I moved here to Phoenix a few months prior in January to work at KTAR with Darrell. Illegal immigration was hotly debated so we wanted to experience the US-Mexico border for ourselves. That is how we ended on the hilltop looking over a border fence into our home state. We spent five days down along the border.
A couple days later, back on the Arizona side, we met and interviewed Armando. He had snuck across the border and was walking through the desert in the May heat attempting to reach Tennessee. We offered him water. He had none left. He was dehydrated and out of energy but there he was, laying in the shade under the tree, resigned to his fate. I couldn’t help but feel compassion for him. But at the same time I was conflicted because he had snuck into this country illegally.
The Border Patrol eventually came and apprehended him and the experience left a lasting impression on me. Working with Darrell was like that.
Later that year, we were in Iowa covering the 2008 presidential election for KTAR. There, we met John Edwards before we knew about his affair. We saw the battle between Hillary Clinton and Barack Obama unfold at rallies throughout the state. Darrell even managed to annoy Arizona Sen. John McCain when he questioned the senator about illegal immigration. It was on that trip I got my first speeding ticket as we sped through the cornfields driving between political rallies. Darrell paid for half of it because he encouraged me to go a little faster. He’s that kind of guy.

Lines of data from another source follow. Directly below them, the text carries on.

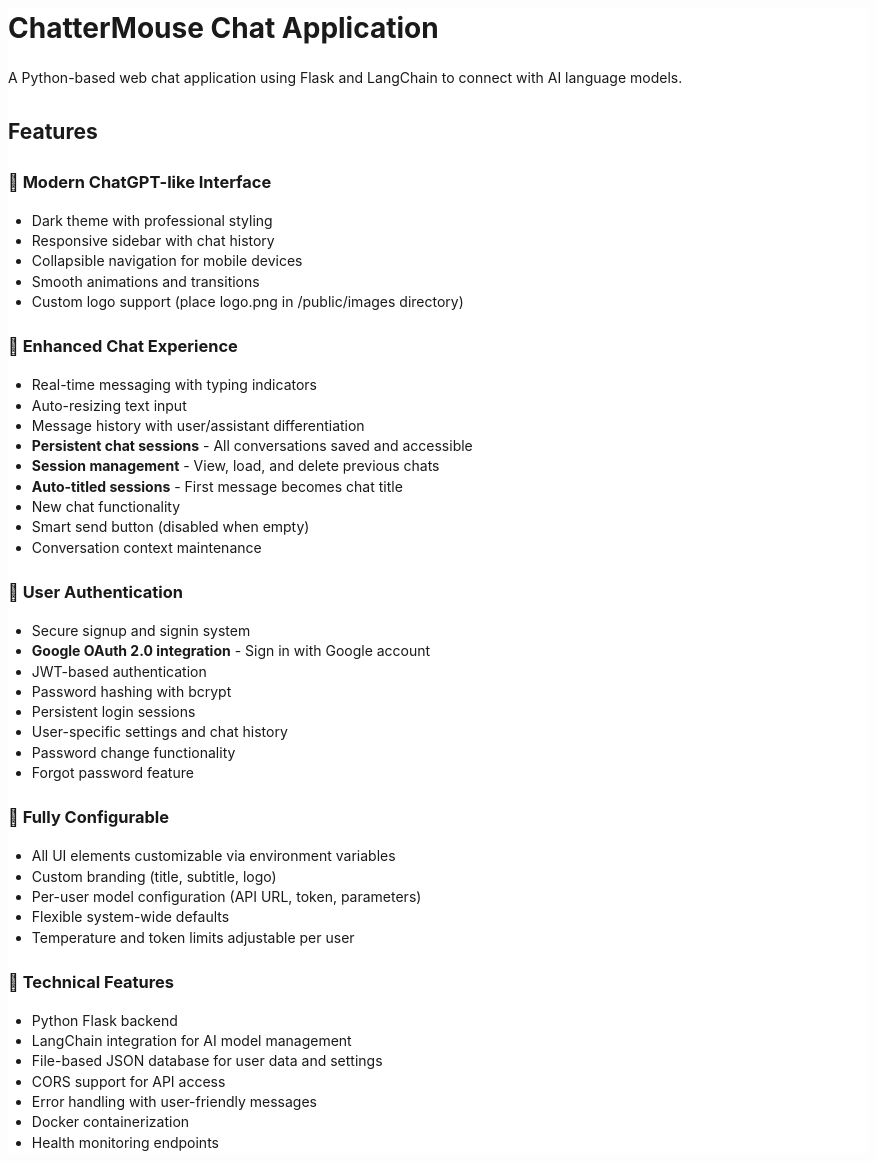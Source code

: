 # ChatterMouse Chat Application

A Python-based web chat application using Flask and LangChain to connect with AI language models.

## Features

### 🎨 **Modern ChatGPT-like Interface**
- Dark theme with professional styling
- Responsive sidebar with chat history
- Collapsible navigation for mobile devices
- Smooth animations and transitions
- Custom logo support (place logo.png in /public/images directory)

### 💬 **Enhanced Chat Experience**
- Real-time messaging with typing indicators
- Auto-resizing text input
- Message history with user/assistant differentiation
- **Persistent chat sessions** - All conversations saved and accessible
- **Session management** - View, load, and delete previous chats
- **Auto-titled sessions** - First message becomes chat title
- New chat functionality
- Smart send button (disabled when empty)
- Conversation context maintenance

### 🔐 **User Authentication**
- Secure signup and signin system
- **Google OAuth 2.0 integration** - Sign in with Google account
- JWT-based authentication
- Password hashing with bcrypt
- Persistent login sessions
- User-specific settings and chat history
- Password change functionality
- Forgot password feature

### 🔧 **Fully Configurable**
- All UI elements customizable via environment variables
- Custom branding (title, subtitle, logo)
- Per-user model configuration (API URL, token, parameters)
- Flexible system-wide defaults
- Temperature and token limits adjustable per user

### 🚀 **Technical Features**
- Python Flask backend
- LangChain integration for AI model management
- File-based JSON database for user data and settings
- CORS support for API access
- Error handling with user-friendly messages
- Docker containerization
- Health monitoring endpoints
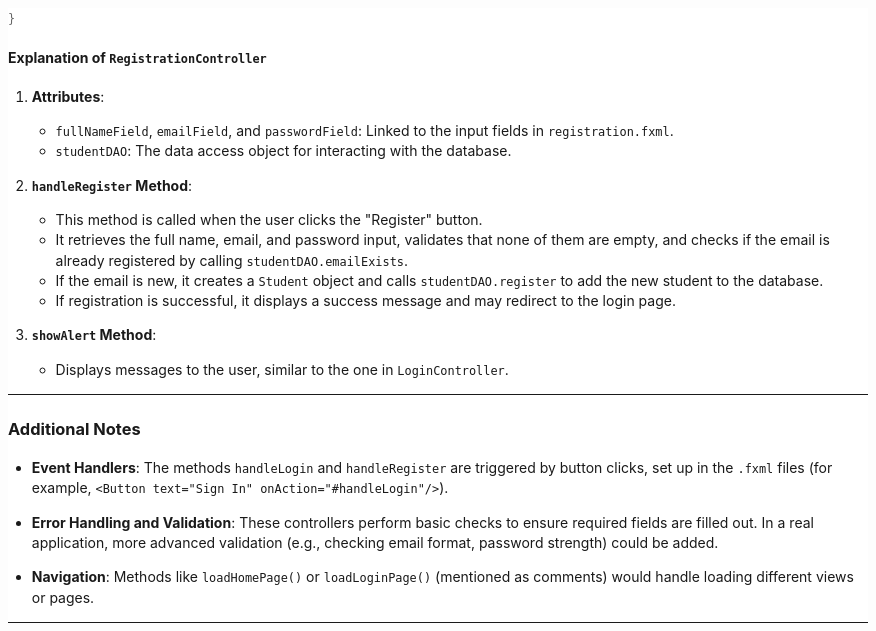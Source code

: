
 ```java
}
```

#### Explanation of `RegistrationController`

1. **Attributes**:
   - `fullNameField`, `emailField`, and `passwordField`: Linked to the input fields in `registration.fxml`.
   - `studentDAO`: The data access object for interacting with the database.

2. **`handleRegister` Method**:
   - This method is called when the user clicks the "Register" button.
   - It retrieves the full name, email, and password input, validates that none of them are empty, and checks if the email is already registered by calling `studentDAO.emailExists`.
   - If the email is new, it creates a `Student` object and calls `studentDAO.register` to add the new student to the database.
   - If registration is successful, it displays a success message and may redirect to the login page.

3. **`showAlert` Method**:
   - Displays messages to the user, similar to the one in `LoginController`.

---

### Additional Notes

- **Event Handlers**: The methods `handleLogin` and `handleRegister` are triggered by button clicks, set up in the `.fxml` files (for example, `<Button text="Sign In" onAction="#handleLogin"/>`).

- **Error Handling and Validation**: These controllers perform basic checks to ensure required fields are filled out. In a real application, more advanced validation (e.g., checking email format, password strength) could be added.

- **Navigation**: Methods like `loadHomePage()` or `loadLoginPage()` (mentioned as comments) would handle loading different views or pages.

---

In January 2008 back in Iowa, Darrell and I snuck into a caucus in Des Moines and broadcast live even as he was losing his voice. The media wasn’t supposed to be allowed in. Somehow, Darrell found a way. He always did.
Just like he finagled our way into a hotel near the French Quarter in New Orleans as Hurricane Gustav bore down. Luckily for my former hometown, the storm veered west, sparing the Crescent City just three years after Hurricane Katrina. We were there just in case.

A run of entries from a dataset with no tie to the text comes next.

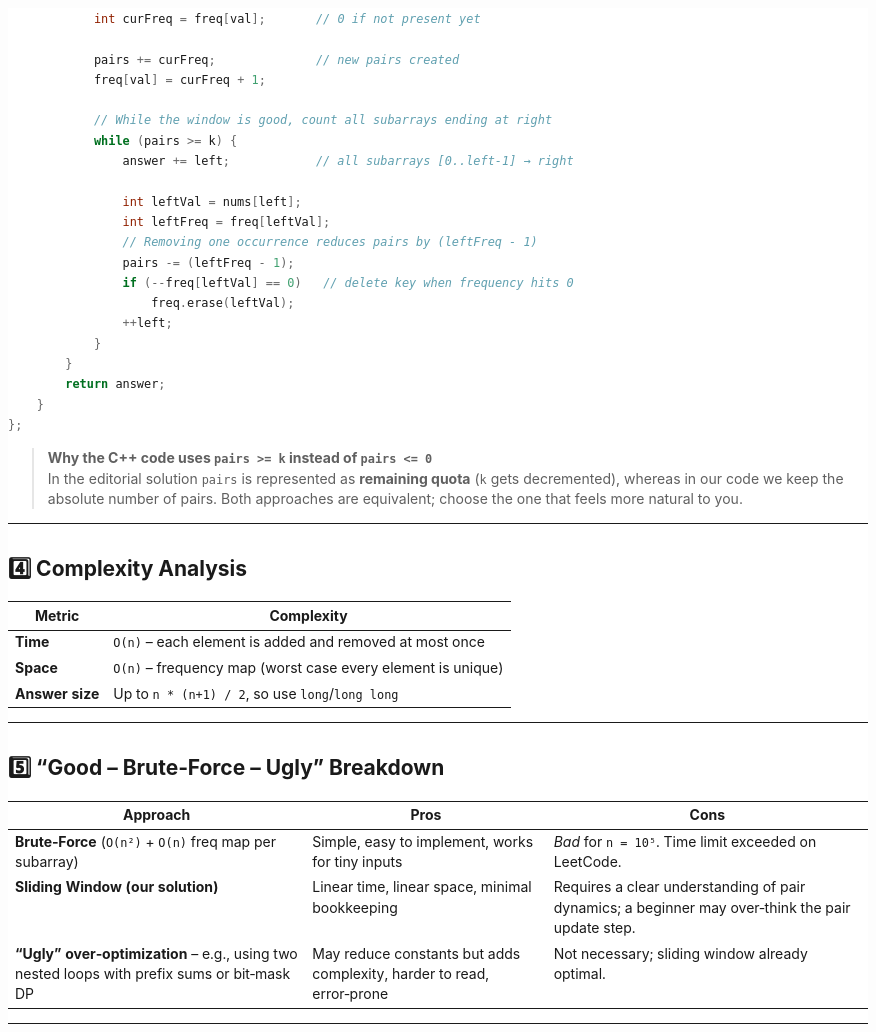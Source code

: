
 ```cpp
            int curFreq = freq[val];       // 0 if not present yet

            pairs += curFreq;              // new pairs created
            freq[val] = curFreq + 1;

            // While the window is good, count all subarrays ending at right
            while (pairs >= k) {
                answer += left;            // all subarrays [0..left-1] → right

                int leftVal = nums[left];
                int leftFreq = freq[leftVal];
                // Removing one occurrence reduces pairs by (leftFreq - 1)
                pairs -= (leftFreq - 1);
                if (--freq[leftVal] == 0)   // delete key when frequency hits 0
                    freq.erase(leftVal);
                ++left;
            }
        }
        return answer;
    }
};
```

> **Why the C++ code uses `pairs >= k` instead of `pairs <= 0`**  
> In the editorial solution `pairs` is represented as **remaining quota** (`k` gets decremented), whereas in our code we keep the absolute number of pairs. Both approaches are equivalent; choose the one that feels more natural to you.

---

## 4️⃣ Complexity Analysis

| Metric | Complexity |
|--------|------------|
| **Time** | `O(n)` – each element is added and removed at most once |
| **Space** | `O(n)` – frequency map (worst case every element is unique) |
| **Answer size** | Up to `n * (n+1) / 2`, so use `long`/`long long` |

---

## 5️⃣ “Good – Brute‑Force – Ugly” Breakdown

| Approach | Pros | Cons |
|----------|------|------|
| **Brute‑Force** (`O(n²)` + `O(n)` freq map per subarray) | Simple, easy to implement, works for tiny inputs | *Bad* for `n = 10⁵`. Time limit exceeded on LeetCode. |
| **Sliding Window (our solution)** | Linear time, linear space, minimal bookkeeping | Requires a clear understanding of pair dynamics; a beginner may over‑think the pair update step. |
| **“Ugly” over‑optimization** – e.g., using two nested loops with prefix sums or bit‑mask DP | May reduce constants but adds complexity, harder to read, error‑prone | Not necessary; sliding window already optimal. |

---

Truth be told, working with Darrell wasn’t always easy. He demanded the best and held me accountable. We had quite a few open and honest conversations. There were days I wanted to yell at him as I’m sure there were days he wanted to do the same with me.
That’s just part of my overall experience with Ankarlo.
Now, we are like family. Just this past November, my wife, Amy, and I spent Thanksgiving with the Ankarlos. It was one of the best Thanksgivings I’ve ever had.
Darrell is a prankster. That hasn’t changed, even after his April 2009 car accident left him with a traumatic brain injury. He is always laughing or trying to get you to laugh.
The first time I met him, when I flew into town for my interview, he took me into Fry’s Electronics Store and decided throwing things up in the aisle would be a great way to get to know me. Of course, I caught them all and put them back on the shelf without a word. He said he knew then the job was mine. And honestly, that truly sums up what it was like working with Darrell.
Throughout it all, Darrell has also become a mentor and a friend. He has always been there to offer great counsel, whether it is about the job, a marital problem or just a life issue that comes up. It not only makes him a friend, but a great one. And a great dad. Even a great husband, though I know Laurie would question that sometimes, especially after suffering his brain injury.
Late last week, Darrell Ankarlo finally announced on his Facebook page that he and his wife are moving back to the East Coast and saying goodbye to Phoenix. It’s bittersweet.
I’m sad because I’ll miss my friend but I’m happy that he gets to close this chapter, a chapter that started with a move to Phoenix to start a brand new radio station, ending in tragedy after someone pulled out in front of his car a mile from his house.
That accident happened almost four years ago and it changed Darrell’s life forever. He’s spent countless hours in hospitals and doctor’s offices. Even more with neuroscientists and therapists. Now is the time for him to take the next step.